The reason why this phenomenon occurred is because y_pred was not defined for the decision tree model prior the evaluation. You can see from the screenshot below that prior the execution of the code to output the confusion matrix, y_pred is still defined for the neural network model.

![image.png](attachment:image.png)

With this said, prior the evaluation of the Decision Tree Model, the code below was revised to add the correct definition of y_pred for the Decision Tree model.

In [None]:
from sklearn.metrics import confusion_matrix, ConfusionMatrixDisplay

#This code was added to properly define y_pred for the Decision Tree model
y_pred = tree.predict(x_test)

cm = confusion_matrix( y_test, y_pred, labels=tree.classes_)
print(cm)
disp = ConfusionMatrixDisplay(confusion_matrix=cm,display_labels=tree.classes_)
disp.plot()
plt.show()

It can be seen from the screenshot below that once the code has been applied, the confusion matrix output will correctly be aliged with the Decision Tree model. In actuality, the confusion matrix output of the Decision Tree model is different from the confusion matrix output based on the Neural Network model, contrary to what was shown in the Mobile Dataset notebook.

![image.png](attachment:image.png)

In this critical analysis report, I examined the Mobile Price Dataset and have determined several areas for improvement. In my analysis, I have pointed out that the notebook on Mobile Price Dataset lacked essential steps such as data cleanup, handling of missing and invalid values, checking for duplicates, and handling outliers. These steps are crucial to ensure the integrity and reliability of the dataset before performing any analysis.

Furthermore, the analysis did not address the issue of data distribution and normalization. Feature selection was another important aspect that was overlooked in the analysis. The notebook also did not employ the use of baseline models, which serve as a reference point for understanding the dataset and setting performance expectations.Cross-validation, which simulates multiple train-test splits, was also not performed in the analysis.Lastly, the hyperparameter settings of the models were not thoroughly evaluated. Hyperparameters play a crucial role in model performance, and their selection should be based on comprehensive evaluation. 

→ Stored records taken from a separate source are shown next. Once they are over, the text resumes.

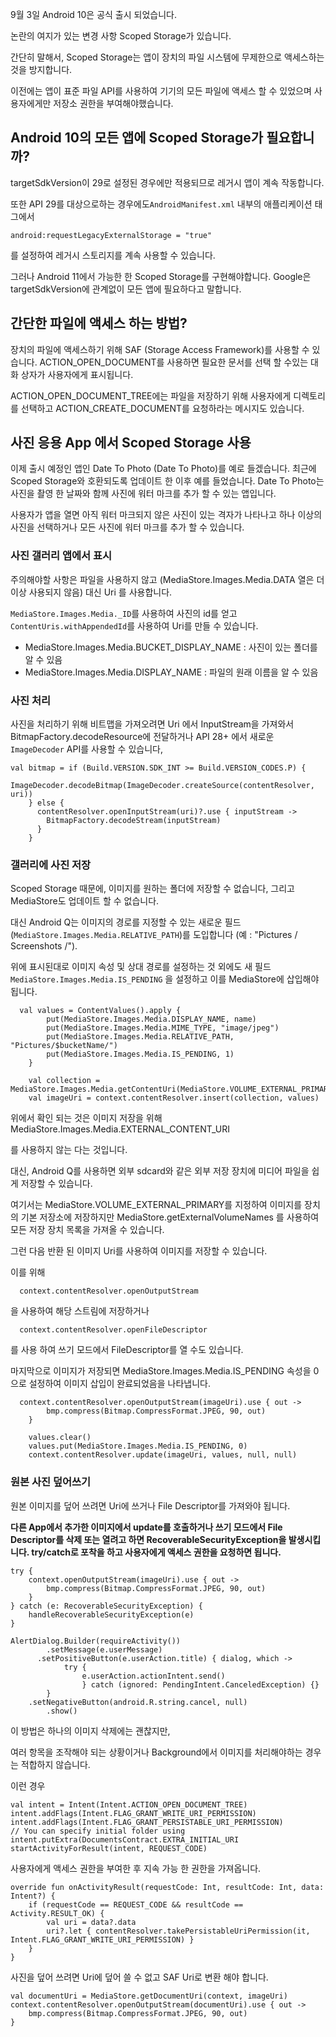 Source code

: 9월 3일 Android 10은 공식 출시 되었습니다.

논란의 여지가 있는 변경 사항 Scoped Storage가 있습니다.

간단히 말해서, Scoped Storage는 앱이 장치의 파일 시스템에 무제한으로 액세스하는 것을 방지합니다. 

이전에는 앱이 표준 파일 API를 사용하여 기기의 모든 파일에 액세스 할 수 있었으며 사용자에게만 저장소 권한을 부여해야했습니다.

## Android 10의 모든 앱에 Scoped Storage가 필요합니까?

targetSdkVersion이 29로 설정된 경우에만 적용되므로 레거시 앱이 계속 작동합니다. 

또한 API 29를 대상으로하는 경우에도`AndroidManifest.xml` 내부의 애플리케이션 태그에서

```
android:requestLegacyExternalStorage = "true"
```

를 설정하여 레거시 스토리지를 계속 사용할 수 있습니다.

그러나 Android 11에서 가능한 한 Scoped Storage를 구현해야합니다.
Google은 targetSdkVersion에 관계없이 모든 앱에 필요하다고 말합니다.

## 간단한 파일에 액세스 하는 방법?

장치의 파일에 액세스하기 위해 SAF (Storage Access Framework)를 사용할 수 있습니다.
ACTION_OPEN_DOCUMENT를 사용하면 필요한 문서를 선택 할 수있는 대화 상자가 사용자에게 표시됩니다.

ACTION_OPEN_DOCUMENT_TREE에는 파일을 저장하기 위해 사용자에게 디렉토리를 선택하고 ACTION_CREATE_DOCUMENT를 요청하라는 메시지도 있습니다.

## 사진 응용 App 에서 Scoped Storage 사용

이제 출시 예정인 앱인 Date To Photo (Date To Photo)를 예로 들겠습니다. 
최근에 Scoped Storage와 호환되도록 업데이트 한 이후 예를 들었습니다.
Date To Photo는 사진을 촬영 한 날짜와 함께 사진에 워터 마크를 추가 할 수 있는 앱입니다.

사용자가 앱을 열면 아직 워터 마크되지 않은 사진이 있는 격자가 나타나고 
하나 이상의 사진을 선택하거나 모든 사진에 워터 마크를 추가 할 수 있습니다.

### 사진 갤러리 앱에서 표시

주의해야할 사항은 파일을 사용하지 않고 (MediaStore.Images.Media.DATA 열은 더이상 사용되지 않음) 대신 Uri 를 사용합니다.

`MediaStore.Images.Media._ID`를 사용하여 사진의 id를 얻고 
`ContentUris.withAppendedId`를 사용하여 Uri를 만들 수 있습니다.

- MediaStore.Images.Media.BUCKET_DISPLAY_NAME : 사진이 있는 폴더를 알 수 있음
- MediaStore.Images.Media.DISPLAY_NAME : 파일의 원래 이름을 알 수 있음

### 사진 처리

사진을 처리하기 위해 비트맵을 가져오려면 
Uri 에서 InputStream을 가져와서 BitmapFactory.decodeResource에 전달하거나 
API 28+ 에서 새로운 `ImageDecoder` API를 사용할 수 있습니다,

```
val bitmap = if (Build.VERSION.SDK_INT >= Build.VERSION_CODES.P) {
      ImageDecoder.decodeBitmap(ImageDecoder.createSource(contentResolver, uri))
    } else {
      contentResolver.openInputStream(uri)?.use { inputStream ->
        BitmapFactory.decodeStream(inputStream)
      }
    }
```

### 갤러리에 사진 저장

Scoped Storage 때문에, 이미지를 원하는 폴더에 저장할 수 없습니다, 그리고 MediaStore도 업데이트 할 수 없습니다.

대신 Android Q는 이미지의 경로를 지정할 수 있는 새로운 필드
(`MediaStore.Images.Media.RELATIVE_PATH`)를 도입합니다 (예 : "Pictures / Screenshots /").

위에 표시된대로 이미지 속성 및 상대 경로를 설정하는 것 외에도 새 필드 
`MediaStore.Images.Media.IS_PENDING` 을 설정하고 이를 MediaStore에 삽입해야 됩니다.

```
  val values = ContentValues().apply {
        put(MediaStore.Images.Media.DISPLAY_NAME, name)
        put(MediaStore.Images.Media.MIME_TYPE, "image/jpeg")
        put(MediaStore.Images.Media.RELATIVE_PATH, "Pictures/$bucketName/")
        put(MediaStore.Images.Media.IS_PENDING, 1)
    }
    
    val collection = MediaStore.Images.Media.getContentUri(MediaStore.VOLUME_EXTERNAL_PRIMARY)
    val imageUri = context.contentResolver.insert(collection, values)
```

위에서 확인 되는 것은 이미지 저장을 위해 MediaStore.Images.Media.EXTERNAL_CONTENT_URI

를 사용하지 않는 다는 것입니다.

대신, Android Q를 사용하면 외부 sdcard와 같은 외부 저장 장치에 미디어 파일을 쉽게 저장할 수 있습니다.

여기서는 MediaStore.VOLUME_EXTERNAL_PRIMARY를 지정하여 이미지를 장치의 기본 저장소에 저장하지만 MediaStore.getExternalVolumeNames  를 사용하여 모든 저장 장치 목록을 가져올 수 있습니다.

그런 다음 반환 된 이미지 Uri를 사용하여 이미지를 저장할 수 있습니다.

이를 위해

```
  context.contentResolver.openOutputStream
```

을 사용하여 해당 스트림에 저장하거나
```
  context.contentResolver.openFileDescriptor
```
 를 사용 하여 쓰기 모드에서 FileDescriptor를 열 수도 있습니다.

마지막으로 이미지가 저장되면 MediaStore.Images.Media.IS_PENDING 속성을 0으로 설정하여 이미지 삽입이 완료되었음을 나타냅니다.


```
  context.contentResolver.openOutputStream(imageUri).use { out ->
        bmp.compress(Bitmap.CompressFormat.JPEG, 90, out)
    }
    
    values.clear()
    values.put(MediaStore.Images.Media.IS_PENDING, 0)
    context.contentResolver.update(imageUri, values, null, null)
```

### 원본 사진 덮어쓰기

원본 이미지를 덮어 쓰려면 Uri에 쓰거나 File Descriptor를 가져와야 됩니다.

**다른 App에서 추가한 이미지에서 update를 호출하거나 쓰기 모드에서 File Descriptor를 삭제 또는 열려고 하면 
RecoverableSecurityException을 발생시킵니다.
try/catch로 포착을 하고 사용자에게 액세스 권한을 요청하면 됩니다.**

```
try {
    context.openOutputStream(imageUri).use { out ->
        bmp.compress(Bitmap.CompressFormat.JPEG, 90, out)
    }                                       
} catch (e: RecoverableSecurityException) {
    handleRecoverableSecurityException(e)
}
```

```
AlertDialog.Builder(requireActivity())
		.setMessage(e.userMessage)
	  .setPositiveButton(e.userAction.title) { dialog, which -> 
		    try {
		        e.userAction.actionIntent.send()
				} catch (ignored: PendingIntent.CanceledException) {}
		}
    .setNegativeButton(android.R.string.cancel, null)
		.show()
```

이 방법은 하나의 이미지 삭제에는 괜찮지만, 

여러 항목을 조작해야 되는 상황이거나 Background에서 이미지를 처리해야하는 경우는 적합하지 않습니다.

이런 경우

```
val intent = Intent(Intent.ACTION_OPEN_DOCUMENT_TREE)
intent.addFlags(Intent.FLAG_GRANT_WRITE_URI_PERMISSION)
intent.addFlags(Intent.FLAG_GRANT_PERSISTABLE_URI_PERMISSION)
// You can specify initial folder using intent.putExtra(DocumentsContract.EXTRA_INITIAL_URI
startActivityForResult(intent, REQUEST_CODE)
```

사용자에게 액세스 권한을 부여한 후 지속 가능 한 권한을 가져옵니다.

```
override fun onActivityResult(requestCode: Int, resultCode: Int, data: Intent?) {
    if (requestCode == REQUEST_CODE && resultCode == Activity.RESULT_OK) {
        val uri = data?.data
        uri?.let { contentResolver.takePersistableUriPermission(it, Intent.FLAG_GRANT_WRITE_URI_PERMISSION) }
    }
}
```

사진을 덮어 쓰려면 Uri에 덮어 쓸 수 없고 SAF Uri로 변환 해야 합니다.
```
val documentUri = MediaStore.getDocumentUri(context, imageUri)
context.contentResolver.openOutputStream(documentUri).use { out ->
    bmp.compress(Bitmap.CompressFormat.JPEG, 90, out)
}
```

In conclusion, the Mobile Price Dataset analysis requires improvements in data cleanup, feature selection, data distribution handling, baseline model selection, cross-validation, and hyperparameter tuning. By addressing these areas, the analysis can enhance its reliability, interpretability, and predictive performance, ultimately providing more valuable insights and findings.